So you’re sitting in a bar…

Unique and interesting. They’re not a bunch you wouldn’t expect to find hanging out together. Except…

The circus is in town, just up the road. Maybe it’s just me, maybe it’s my romantic idea of the SHOW fed by my friendship with a guy who spent a few years in the biz, but the pull of the four-mast big top of Cirkus Berousek would be a siren song of disaster but for one sobering fact. While I would sell my soul to the circus, in return I have nothing to offer. Well, almost nothing…

CIRCUS HR REPRESENTATIVE: So… (she flips though papers, not finding what she is looking for. She folds her fingers in front of her and regards me. We are not in an office, but a crowded and humid trailer where my request for tea was answered with diluted coffee.) …you want to be in the circus.

JERRY: Yes.

CIRC HR REP: And what can you do?

What can I do? That’s always the catch. To be in the circus you need more than a wandering frame of mind, you need either a physique that says ‘the big top will rise despite the snow’, or you need some sort of reason that strangers might want throw down a buck to keep you alive. The whole “what do you do” question is tough for those of us who don’t do much of anything.

JERRY: Well, I speak with the Voice of Authority.

C. HR. R.: Explain.

JERRY: I can say the most ridiculous nonsense and people will believe me.

C. HR. R.: For example?

JERRY: I can bench-press forty-seven times my own weight.

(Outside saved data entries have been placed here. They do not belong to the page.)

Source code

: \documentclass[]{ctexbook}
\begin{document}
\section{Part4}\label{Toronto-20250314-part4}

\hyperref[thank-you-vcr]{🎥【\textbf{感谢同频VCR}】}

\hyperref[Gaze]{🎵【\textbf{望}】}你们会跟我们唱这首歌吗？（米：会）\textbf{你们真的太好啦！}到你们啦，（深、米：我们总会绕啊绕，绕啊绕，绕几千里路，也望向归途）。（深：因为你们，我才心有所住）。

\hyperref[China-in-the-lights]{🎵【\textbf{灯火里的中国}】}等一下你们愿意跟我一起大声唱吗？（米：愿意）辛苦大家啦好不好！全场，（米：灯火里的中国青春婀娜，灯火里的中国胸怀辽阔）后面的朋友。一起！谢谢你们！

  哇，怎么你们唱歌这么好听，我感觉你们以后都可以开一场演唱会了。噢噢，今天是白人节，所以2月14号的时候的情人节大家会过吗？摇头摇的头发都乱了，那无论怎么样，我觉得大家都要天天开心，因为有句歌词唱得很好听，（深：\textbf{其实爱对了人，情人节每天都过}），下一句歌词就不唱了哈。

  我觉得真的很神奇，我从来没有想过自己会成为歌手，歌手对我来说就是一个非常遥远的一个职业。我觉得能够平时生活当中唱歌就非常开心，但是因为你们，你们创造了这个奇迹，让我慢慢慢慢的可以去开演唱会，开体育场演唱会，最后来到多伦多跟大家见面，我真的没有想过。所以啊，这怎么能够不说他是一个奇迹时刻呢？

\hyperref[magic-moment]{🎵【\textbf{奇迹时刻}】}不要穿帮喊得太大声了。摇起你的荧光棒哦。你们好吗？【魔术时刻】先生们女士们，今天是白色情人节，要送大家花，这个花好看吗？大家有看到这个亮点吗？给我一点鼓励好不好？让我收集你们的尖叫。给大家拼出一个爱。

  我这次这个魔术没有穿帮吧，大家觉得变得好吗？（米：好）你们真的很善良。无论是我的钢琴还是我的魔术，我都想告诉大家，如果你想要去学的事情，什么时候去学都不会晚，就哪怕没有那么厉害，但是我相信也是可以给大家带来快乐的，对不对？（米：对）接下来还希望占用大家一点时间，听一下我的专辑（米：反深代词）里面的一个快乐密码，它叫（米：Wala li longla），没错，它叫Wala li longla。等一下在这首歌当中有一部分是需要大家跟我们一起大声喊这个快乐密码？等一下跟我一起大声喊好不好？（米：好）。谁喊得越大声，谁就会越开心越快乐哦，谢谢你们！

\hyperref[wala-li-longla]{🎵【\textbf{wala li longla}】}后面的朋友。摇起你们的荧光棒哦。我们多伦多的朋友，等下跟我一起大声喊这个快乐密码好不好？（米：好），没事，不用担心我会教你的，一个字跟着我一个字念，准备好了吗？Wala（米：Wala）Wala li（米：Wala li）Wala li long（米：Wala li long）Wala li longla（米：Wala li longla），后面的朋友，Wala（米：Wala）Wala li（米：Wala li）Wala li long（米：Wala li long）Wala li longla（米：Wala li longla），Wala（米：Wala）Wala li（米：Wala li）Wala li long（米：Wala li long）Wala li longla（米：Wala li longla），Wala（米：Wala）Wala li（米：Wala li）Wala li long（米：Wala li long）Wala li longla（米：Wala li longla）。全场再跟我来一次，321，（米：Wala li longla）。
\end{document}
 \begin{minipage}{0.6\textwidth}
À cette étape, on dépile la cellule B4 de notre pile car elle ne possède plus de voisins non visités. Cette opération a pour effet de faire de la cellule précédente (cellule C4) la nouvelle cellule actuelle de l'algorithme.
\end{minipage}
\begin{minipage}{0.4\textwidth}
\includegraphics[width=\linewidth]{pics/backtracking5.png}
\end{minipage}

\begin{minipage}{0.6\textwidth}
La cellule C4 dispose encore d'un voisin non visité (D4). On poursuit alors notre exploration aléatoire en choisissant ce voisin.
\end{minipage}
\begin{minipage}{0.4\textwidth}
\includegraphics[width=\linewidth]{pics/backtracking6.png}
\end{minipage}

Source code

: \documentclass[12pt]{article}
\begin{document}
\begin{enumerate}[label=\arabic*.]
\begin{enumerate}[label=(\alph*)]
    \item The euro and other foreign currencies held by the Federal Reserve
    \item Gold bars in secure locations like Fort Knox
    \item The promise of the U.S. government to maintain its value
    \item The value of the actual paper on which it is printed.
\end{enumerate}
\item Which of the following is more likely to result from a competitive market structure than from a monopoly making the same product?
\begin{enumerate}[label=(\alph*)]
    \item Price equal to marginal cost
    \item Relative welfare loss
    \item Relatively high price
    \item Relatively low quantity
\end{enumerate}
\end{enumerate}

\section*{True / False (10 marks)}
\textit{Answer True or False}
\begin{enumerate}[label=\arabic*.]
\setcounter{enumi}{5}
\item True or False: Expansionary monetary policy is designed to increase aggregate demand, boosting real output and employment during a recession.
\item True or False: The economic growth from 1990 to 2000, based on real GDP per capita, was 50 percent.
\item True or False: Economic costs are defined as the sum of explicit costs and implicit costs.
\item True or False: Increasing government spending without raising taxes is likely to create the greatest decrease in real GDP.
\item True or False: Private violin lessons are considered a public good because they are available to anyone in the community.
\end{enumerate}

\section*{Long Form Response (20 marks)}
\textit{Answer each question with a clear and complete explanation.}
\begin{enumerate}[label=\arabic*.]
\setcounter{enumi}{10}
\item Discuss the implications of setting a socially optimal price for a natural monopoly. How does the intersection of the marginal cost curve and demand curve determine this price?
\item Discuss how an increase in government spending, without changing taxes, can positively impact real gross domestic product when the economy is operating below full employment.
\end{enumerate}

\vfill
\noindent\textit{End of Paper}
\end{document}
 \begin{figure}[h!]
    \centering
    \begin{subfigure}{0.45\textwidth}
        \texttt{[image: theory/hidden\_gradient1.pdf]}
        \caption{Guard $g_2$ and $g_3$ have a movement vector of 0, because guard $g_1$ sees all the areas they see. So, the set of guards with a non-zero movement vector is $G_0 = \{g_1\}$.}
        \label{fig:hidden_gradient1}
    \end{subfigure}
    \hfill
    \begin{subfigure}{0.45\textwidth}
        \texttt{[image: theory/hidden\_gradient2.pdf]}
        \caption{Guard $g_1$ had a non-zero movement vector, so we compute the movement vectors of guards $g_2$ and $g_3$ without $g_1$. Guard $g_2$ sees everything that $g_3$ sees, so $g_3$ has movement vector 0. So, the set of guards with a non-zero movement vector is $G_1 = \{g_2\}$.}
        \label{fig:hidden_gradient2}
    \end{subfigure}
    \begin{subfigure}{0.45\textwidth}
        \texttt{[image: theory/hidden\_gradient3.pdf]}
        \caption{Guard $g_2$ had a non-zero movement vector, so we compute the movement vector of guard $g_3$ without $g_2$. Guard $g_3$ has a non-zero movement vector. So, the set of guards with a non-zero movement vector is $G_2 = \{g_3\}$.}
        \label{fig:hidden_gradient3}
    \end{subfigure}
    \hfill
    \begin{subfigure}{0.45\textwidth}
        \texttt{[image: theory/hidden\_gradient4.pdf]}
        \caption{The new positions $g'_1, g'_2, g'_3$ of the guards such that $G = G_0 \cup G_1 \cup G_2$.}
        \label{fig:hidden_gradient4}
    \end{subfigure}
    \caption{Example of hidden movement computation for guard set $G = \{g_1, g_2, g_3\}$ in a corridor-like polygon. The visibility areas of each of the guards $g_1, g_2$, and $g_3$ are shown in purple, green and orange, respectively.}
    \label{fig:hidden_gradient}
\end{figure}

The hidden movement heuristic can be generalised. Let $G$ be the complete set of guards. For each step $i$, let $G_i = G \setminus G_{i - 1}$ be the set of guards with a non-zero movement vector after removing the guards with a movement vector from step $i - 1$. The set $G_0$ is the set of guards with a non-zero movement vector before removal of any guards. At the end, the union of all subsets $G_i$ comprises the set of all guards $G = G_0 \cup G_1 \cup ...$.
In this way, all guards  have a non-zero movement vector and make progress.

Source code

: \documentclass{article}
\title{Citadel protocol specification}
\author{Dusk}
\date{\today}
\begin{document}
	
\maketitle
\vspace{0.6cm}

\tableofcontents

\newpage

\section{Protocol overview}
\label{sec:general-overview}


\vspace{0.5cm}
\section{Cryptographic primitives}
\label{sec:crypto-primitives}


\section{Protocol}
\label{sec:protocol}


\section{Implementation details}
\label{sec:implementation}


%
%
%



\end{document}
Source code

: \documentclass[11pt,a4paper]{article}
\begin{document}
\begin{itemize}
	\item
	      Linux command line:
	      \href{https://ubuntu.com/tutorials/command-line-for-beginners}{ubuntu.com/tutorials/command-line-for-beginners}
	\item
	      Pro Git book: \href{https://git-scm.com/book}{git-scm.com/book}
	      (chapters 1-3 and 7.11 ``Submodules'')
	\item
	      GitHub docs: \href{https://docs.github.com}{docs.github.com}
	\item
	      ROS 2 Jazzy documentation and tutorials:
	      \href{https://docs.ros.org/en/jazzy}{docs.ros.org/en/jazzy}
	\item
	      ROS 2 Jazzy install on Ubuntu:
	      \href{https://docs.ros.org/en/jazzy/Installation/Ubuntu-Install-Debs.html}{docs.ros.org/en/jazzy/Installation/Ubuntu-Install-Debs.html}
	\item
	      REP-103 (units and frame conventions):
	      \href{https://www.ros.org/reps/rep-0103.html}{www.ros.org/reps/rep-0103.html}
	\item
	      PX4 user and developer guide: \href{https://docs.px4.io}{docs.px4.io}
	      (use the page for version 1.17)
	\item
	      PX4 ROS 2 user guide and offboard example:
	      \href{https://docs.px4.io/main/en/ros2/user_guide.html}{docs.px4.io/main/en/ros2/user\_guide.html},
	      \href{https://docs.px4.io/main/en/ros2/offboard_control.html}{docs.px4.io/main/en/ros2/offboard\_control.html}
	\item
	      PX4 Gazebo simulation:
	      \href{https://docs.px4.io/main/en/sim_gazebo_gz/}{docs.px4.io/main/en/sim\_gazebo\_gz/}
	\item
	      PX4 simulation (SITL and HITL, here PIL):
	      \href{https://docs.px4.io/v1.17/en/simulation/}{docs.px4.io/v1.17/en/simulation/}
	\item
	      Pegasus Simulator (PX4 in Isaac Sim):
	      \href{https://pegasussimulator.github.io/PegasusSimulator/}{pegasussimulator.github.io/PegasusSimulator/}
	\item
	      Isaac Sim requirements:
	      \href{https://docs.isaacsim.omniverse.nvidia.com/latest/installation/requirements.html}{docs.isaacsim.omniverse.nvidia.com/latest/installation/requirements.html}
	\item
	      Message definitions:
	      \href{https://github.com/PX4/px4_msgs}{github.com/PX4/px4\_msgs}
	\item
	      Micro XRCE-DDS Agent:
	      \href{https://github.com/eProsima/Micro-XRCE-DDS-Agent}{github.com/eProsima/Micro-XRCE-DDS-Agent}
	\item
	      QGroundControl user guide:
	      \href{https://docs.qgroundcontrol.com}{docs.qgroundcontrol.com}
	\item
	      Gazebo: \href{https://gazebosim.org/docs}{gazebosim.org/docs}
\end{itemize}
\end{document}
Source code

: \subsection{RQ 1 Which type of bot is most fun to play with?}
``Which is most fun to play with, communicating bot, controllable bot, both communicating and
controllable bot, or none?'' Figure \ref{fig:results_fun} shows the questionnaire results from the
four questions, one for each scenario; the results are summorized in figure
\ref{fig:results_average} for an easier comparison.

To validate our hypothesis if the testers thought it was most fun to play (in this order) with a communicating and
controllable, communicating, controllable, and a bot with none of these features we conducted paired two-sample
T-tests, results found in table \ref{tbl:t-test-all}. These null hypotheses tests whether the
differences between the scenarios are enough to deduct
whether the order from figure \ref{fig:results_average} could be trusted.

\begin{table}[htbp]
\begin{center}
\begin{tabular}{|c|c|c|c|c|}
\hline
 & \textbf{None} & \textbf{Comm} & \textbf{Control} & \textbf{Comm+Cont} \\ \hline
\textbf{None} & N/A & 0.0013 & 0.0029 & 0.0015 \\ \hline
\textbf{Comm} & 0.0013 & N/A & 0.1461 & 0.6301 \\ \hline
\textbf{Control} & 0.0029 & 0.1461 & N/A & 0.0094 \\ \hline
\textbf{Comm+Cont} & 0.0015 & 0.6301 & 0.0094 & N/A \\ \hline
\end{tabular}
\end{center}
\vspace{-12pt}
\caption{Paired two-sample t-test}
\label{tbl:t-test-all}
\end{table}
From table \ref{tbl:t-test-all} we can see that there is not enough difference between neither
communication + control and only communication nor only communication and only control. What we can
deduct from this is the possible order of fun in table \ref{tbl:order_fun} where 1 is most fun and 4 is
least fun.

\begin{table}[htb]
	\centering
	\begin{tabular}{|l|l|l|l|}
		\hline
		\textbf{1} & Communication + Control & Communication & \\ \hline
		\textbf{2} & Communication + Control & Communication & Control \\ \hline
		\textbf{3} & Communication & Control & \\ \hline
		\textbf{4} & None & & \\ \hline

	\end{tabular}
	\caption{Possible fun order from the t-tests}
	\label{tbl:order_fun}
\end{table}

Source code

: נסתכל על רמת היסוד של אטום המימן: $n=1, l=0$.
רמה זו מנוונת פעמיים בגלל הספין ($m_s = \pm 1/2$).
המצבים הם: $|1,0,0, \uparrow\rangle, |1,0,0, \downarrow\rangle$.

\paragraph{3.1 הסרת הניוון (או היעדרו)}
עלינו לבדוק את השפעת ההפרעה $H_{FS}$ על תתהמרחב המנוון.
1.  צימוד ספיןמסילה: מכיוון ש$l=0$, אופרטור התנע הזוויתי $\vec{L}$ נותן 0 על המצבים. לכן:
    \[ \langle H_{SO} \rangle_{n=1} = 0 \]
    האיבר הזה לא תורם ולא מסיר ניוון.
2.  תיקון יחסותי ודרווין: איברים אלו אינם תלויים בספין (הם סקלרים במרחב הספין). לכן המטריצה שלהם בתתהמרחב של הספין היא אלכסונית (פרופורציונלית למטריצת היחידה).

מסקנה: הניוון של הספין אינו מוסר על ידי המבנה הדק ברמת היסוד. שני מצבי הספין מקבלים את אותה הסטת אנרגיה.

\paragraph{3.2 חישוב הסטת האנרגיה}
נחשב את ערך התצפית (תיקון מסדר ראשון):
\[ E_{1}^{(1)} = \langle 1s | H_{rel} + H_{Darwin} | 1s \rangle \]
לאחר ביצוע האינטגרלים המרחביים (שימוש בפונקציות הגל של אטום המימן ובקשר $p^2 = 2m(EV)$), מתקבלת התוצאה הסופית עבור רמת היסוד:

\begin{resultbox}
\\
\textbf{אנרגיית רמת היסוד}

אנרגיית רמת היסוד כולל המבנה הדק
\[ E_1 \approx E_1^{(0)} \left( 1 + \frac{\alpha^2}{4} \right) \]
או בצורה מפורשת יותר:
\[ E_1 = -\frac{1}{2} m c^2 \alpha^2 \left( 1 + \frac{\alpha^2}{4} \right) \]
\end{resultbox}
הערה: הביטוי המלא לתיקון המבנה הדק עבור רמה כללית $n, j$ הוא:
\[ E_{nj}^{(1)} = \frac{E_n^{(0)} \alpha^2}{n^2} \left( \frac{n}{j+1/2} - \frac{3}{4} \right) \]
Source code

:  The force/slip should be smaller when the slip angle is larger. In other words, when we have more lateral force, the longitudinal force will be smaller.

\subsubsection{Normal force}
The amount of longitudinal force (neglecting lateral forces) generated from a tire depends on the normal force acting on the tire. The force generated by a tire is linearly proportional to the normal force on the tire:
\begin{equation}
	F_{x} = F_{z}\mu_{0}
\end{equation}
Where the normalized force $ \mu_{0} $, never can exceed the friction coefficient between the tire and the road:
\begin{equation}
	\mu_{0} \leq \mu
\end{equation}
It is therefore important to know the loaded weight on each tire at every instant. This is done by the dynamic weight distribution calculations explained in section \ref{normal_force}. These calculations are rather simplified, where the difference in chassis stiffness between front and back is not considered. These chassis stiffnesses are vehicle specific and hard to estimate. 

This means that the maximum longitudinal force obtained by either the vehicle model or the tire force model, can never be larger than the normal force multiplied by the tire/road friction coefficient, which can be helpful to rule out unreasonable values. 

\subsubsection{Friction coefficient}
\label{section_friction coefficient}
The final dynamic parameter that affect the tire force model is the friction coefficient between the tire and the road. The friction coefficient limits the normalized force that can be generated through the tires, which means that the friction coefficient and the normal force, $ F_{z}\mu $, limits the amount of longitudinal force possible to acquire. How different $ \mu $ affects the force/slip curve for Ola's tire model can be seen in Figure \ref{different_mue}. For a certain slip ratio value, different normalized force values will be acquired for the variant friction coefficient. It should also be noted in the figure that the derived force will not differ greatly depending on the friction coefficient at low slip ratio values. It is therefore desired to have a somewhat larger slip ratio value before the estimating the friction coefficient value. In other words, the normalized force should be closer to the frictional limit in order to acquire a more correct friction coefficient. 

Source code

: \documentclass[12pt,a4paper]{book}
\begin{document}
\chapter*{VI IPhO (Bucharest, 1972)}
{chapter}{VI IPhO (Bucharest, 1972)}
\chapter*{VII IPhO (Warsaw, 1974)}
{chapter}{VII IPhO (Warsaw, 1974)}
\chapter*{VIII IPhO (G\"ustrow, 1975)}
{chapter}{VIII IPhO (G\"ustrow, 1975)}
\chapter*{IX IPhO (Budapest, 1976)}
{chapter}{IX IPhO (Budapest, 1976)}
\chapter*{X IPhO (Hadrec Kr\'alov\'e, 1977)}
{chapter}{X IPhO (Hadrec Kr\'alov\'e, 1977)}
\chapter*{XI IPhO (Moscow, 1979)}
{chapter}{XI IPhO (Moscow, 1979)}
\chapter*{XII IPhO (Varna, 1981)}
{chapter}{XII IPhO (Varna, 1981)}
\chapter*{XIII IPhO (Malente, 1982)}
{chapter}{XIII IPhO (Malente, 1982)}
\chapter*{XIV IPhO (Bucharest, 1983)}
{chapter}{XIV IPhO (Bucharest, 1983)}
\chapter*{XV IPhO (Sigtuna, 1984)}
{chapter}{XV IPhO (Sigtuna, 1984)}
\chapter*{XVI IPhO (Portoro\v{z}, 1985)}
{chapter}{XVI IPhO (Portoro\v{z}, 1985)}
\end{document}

C. HR. R.: Really?!? That’s amazing! When can you start?

Sadly, that’s the best-case scenario, and it just leads to total humiliation later, when I am killed trying to bench-press a mere four times my weight. The Voice of Authority is like a gun with a backwards barrel.

Double Whammy

The bartender asks, “You want another?”

“Nah. I’ve gotta go home.”

He nods knowingly. “You seem sad tonight.”

Shit. Am I that obvious? And where the hell does a pimple-faced beer slinger get off even tiptoeing over the surface of sadness? Where in your world of primal teenage lust have you ever had the chance to understand deep, permanent, sorrow? If the cure to a broken heart is a new thang, what happens when there are no more thangs? Take your whole ‘there’s always tomorrow’ platitude and choke on it.

Still, the little bastard was right. I was sad tonight. Am. Women shined me on not one but twice, chopped-liverificating me to the harshest degree. The second shine was from my favorite bartender in this country. She was intoxicated and in a hurry to get back to the party downstairs, so I will cut myself some slack. Still, there was a big hole where “it’s great to see you again” might have fit.

I probably would have passed that over with a chuckle were I not already feeling raw from a previous shine. I suspect I have only myself to blame in the end, but I wrote in these pages a while back about a woman (name rhymes with feevah!) who out of the blue started talking to me. Perhaps it was my public expression of joy over this event, or perhaps I cashed in on another opportunity to make a complete ass of myself, but she doesn’t talk to me any longer. She doesn’t even look at me. She would be more comfortable if I didn’t exist at all. Which, overall, pretty much sucks.